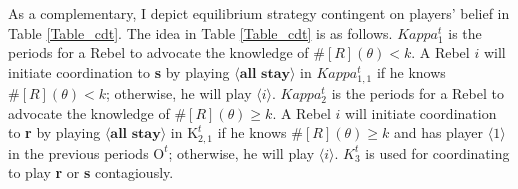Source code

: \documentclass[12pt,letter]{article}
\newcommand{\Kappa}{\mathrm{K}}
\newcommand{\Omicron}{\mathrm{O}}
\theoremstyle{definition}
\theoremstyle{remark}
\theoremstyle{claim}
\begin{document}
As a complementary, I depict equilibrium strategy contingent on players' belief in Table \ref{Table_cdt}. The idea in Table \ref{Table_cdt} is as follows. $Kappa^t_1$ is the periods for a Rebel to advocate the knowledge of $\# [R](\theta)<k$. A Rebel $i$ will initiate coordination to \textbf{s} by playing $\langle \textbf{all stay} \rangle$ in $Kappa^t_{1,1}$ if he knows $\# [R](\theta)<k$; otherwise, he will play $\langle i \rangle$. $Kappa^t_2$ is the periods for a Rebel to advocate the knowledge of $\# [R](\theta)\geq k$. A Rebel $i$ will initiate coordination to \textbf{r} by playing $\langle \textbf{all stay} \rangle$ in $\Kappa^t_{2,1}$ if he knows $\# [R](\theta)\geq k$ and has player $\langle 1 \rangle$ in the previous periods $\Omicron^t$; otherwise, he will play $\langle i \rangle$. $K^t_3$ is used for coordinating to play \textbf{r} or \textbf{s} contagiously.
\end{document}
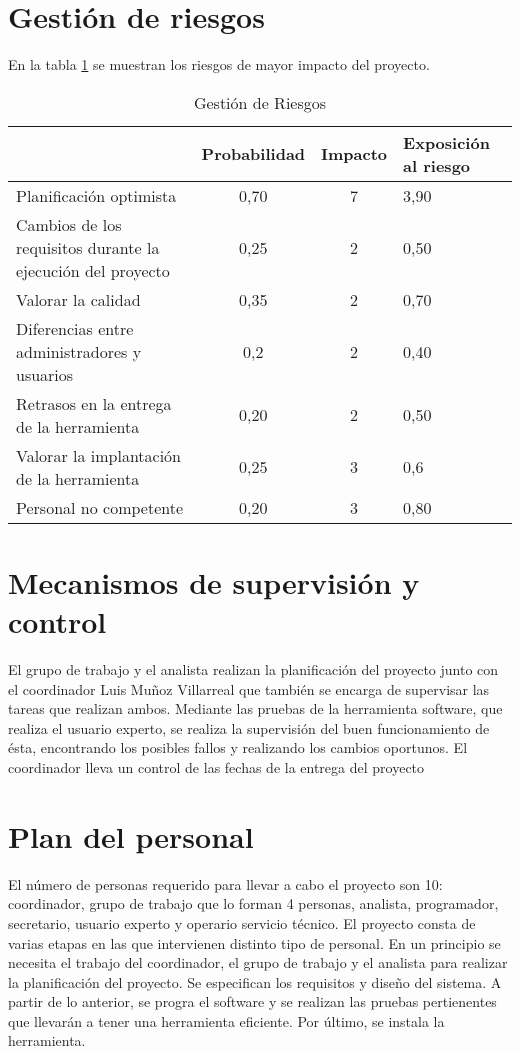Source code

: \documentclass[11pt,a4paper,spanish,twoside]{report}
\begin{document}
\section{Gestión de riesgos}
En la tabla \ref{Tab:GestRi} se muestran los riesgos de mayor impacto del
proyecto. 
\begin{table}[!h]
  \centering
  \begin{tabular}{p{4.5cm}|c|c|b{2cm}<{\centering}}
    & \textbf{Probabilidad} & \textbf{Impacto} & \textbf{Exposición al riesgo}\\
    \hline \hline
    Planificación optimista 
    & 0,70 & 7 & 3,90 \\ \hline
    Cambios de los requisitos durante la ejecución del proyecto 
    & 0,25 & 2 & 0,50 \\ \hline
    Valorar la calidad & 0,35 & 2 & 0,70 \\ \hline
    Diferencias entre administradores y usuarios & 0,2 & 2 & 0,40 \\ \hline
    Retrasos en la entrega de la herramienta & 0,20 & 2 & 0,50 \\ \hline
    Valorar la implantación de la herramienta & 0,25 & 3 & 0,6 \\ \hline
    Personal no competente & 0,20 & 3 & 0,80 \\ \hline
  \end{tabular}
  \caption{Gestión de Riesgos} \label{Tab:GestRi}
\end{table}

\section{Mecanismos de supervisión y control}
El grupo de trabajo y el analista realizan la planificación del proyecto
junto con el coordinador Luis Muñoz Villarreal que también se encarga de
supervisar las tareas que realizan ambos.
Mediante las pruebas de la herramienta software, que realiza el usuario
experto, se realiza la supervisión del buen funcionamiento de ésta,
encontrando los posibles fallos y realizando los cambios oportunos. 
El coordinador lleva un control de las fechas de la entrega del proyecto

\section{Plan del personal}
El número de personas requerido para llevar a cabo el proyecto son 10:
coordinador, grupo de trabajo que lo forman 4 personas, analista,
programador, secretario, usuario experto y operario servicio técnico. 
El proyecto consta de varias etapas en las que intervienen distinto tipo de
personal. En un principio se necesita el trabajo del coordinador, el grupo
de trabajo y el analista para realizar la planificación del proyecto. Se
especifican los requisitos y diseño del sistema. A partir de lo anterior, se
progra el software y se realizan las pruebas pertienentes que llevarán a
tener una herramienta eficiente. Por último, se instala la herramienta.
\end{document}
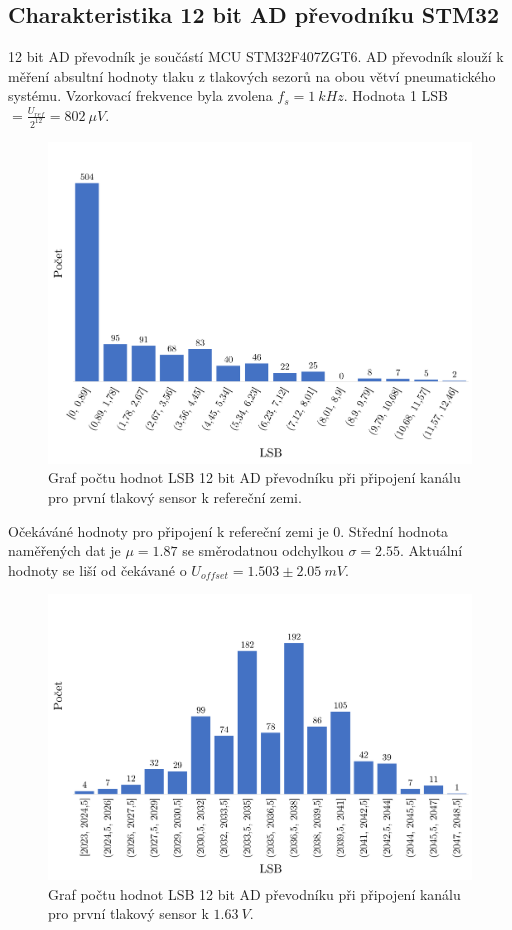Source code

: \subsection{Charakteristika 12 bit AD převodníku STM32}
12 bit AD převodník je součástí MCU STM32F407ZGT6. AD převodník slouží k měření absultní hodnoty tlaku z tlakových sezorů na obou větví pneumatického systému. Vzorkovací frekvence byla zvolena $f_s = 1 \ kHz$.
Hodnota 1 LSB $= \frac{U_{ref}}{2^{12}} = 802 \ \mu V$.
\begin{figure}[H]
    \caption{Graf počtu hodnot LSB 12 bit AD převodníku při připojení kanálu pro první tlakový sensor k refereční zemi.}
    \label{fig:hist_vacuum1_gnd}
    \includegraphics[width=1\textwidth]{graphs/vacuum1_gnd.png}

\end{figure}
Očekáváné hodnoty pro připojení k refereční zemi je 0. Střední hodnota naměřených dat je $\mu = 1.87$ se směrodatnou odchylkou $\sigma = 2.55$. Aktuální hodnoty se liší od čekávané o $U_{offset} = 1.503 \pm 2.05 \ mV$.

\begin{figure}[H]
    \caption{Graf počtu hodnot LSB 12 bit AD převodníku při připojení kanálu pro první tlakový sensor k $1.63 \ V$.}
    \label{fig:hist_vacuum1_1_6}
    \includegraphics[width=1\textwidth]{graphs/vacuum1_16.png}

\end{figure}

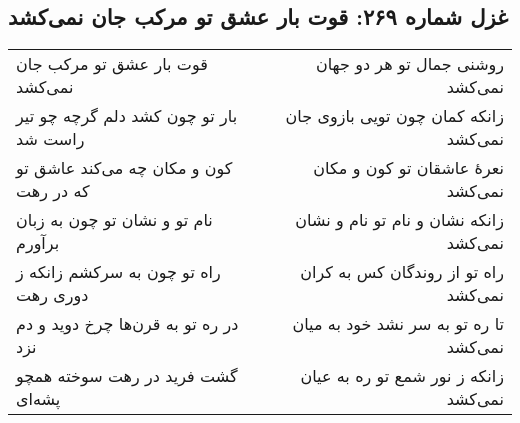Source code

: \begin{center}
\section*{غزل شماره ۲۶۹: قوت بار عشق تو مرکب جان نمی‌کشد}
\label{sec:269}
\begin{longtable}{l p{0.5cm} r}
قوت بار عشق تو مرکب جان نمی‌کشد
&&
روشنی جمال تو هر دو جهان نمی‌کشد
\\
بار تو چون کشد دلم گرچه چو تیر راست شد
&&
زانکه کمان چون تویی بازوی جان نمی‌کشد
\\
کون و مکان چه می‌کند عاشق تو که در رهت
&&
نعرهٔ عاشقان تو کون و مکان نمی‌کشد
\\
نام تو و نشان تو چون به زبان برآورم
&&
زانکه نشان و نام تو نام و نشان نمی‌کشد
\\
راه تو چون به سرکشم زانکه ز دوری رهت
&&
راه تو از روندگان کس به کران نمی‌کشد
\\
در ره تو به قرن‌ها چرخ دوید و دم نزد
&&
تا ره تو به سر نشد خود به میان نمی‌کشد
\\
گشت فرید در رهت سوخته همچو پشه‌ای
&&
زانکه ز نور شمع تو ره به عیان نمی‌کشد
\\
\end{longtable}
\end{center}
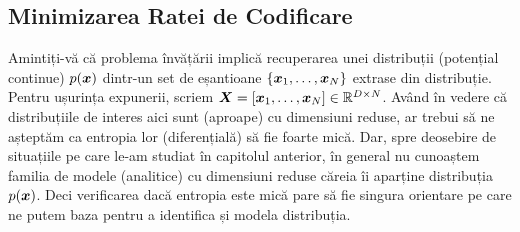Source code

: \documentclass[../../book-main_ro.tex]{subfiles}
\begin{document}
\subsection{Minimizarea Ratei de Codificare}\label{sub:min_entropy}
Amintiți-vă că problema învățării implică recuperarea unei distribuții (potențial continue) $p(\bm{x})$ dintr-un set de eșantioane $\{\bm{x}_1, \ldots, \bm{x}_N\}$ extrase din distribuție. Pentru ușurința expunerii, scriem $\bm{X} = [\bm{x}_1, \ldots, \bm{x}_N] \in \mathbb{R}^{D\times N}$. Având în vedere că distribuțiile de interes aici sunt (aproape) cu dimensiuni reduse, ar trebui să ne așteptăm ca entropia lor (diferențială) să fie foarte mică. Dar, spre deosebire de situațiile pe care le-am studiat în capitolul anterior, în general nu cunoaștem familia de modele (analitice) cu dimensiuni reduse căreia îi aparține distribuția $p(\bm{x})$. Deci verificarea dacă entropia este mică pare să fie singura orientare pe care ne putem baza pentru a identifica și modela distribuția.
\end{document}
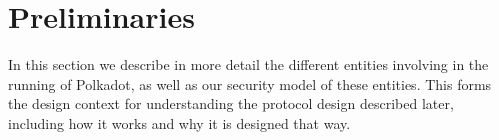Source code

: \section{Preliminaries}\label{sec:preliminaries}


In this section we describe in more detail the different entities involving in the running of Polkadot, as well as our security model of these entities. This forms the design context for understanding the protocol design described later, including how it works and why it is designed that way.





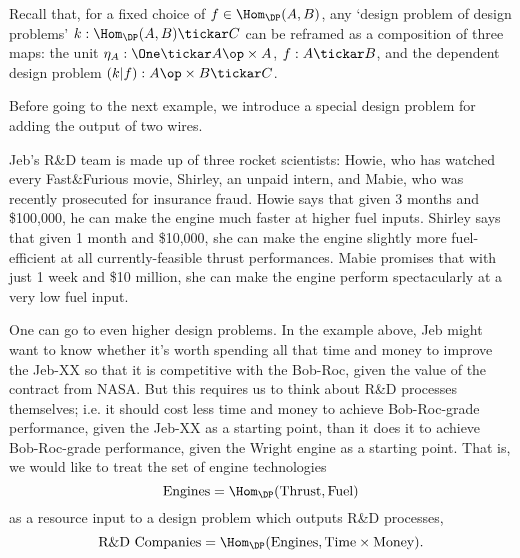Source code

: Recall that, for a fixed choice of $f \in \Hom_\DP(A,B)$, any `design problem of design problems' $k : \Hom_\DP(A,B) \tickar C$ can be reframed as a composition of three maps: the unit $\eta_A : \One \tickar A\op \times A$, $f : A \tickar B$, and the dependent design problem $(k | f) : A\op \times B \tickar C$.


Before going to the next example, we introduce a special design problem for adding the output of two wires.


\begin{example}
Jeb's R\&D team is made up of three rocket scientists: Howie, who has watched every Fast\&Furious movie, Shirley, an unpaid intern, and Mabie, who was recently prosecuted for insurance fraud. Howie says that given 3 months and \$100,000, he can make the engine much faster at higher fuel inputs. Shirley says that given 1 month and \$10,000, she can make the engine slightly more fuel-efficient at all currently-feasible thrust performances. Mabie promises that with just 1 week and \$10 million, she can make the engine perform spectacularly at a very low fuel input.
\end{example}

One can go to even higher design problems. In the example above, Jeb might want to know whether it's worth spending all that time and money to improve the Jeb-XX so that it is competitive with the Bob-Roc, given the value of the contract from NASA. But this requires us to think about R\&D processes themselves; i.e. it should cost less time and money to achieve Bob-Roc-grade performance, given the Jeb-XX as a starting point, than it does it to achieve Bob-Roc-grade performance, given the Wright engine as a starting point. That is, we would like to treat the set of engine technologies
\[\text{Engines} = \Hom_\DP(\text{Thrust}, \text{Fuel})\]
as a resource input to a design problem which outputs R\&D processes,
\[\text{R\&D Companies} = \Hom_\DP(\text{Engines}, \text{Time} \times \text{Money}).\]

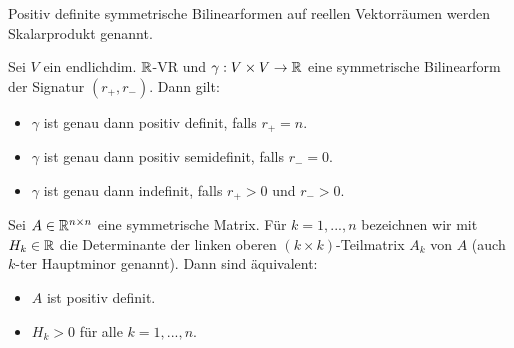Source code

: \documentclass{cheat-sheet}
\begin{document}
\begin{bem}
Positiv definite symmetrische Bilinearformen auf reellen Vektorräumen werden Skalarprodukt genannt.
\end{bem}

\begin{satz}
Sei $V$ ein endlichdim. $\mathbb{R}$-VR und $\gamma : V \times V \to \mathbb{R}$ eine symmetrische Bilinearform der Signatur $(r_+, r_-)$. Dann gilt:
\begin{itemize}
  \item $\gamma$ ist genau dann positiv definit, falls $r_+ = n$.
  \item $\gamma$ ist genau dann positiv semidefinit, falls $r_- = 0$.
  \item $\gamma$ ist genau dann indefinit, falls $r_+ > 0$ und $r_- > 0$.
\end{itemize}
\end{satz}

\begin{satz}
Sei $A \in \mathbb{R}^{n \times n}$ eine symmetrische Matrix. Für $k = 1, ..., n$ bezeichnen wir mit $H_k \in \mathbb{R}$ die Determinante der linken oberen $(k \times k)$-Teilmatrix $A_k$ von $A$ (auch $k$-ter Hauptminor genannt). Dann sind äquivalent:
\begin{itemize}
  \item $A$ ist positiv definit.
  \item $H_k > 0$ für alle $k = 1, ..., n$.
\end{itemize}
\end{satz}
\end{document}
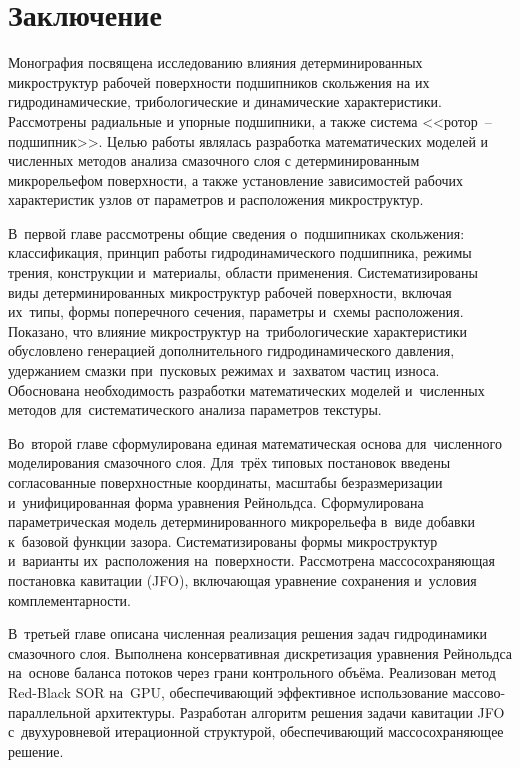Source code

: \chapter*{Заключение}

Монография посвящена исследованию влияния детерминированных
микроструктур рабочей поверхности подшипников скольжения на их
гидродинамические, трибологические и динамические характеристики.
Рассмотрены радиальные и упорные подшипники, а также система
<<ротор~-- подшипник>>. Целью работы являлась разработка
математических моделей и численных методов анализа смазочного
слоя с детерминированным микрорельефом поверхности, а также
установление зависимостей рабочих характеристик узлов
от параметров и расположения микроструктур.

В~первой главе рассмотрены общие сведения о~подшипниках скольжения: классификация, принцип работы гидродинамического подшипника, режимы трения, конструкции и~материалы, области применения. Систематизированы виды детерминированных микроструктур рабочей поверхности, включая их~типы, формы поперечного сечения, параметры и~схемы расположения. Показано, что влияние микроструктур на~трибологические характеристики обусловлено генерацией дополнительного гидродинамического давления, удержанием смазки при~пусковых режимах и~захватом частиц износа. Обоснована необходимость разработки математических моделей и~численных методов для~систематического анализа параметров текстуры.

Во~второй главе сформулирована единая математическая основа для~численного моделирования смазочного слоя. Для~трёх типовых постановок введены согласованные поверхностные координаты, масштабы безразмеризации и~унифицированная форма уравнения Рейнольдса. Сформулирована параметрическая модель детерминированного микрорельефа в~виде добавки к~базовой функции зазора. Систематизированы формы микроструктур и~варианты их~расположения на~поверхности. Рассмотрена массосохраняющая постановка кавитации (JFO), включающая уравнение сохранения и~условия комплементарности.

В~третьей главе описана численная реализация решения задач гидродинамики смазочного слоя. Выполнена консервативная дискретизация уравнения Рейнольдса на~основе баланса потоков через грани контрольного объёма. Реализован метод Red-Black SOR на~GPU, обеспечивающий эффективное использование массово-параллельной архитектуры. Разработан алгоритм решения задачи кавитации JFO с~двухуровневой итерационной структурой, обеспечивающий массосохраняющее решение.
■ ■ ■
■ **Required work**:
Wherever the string "longtable" appears in a line of the records above, copy that line.

■ **Exercise answer**:
\begin{longtable}{l p{0.5cm} r}
\end{longtable}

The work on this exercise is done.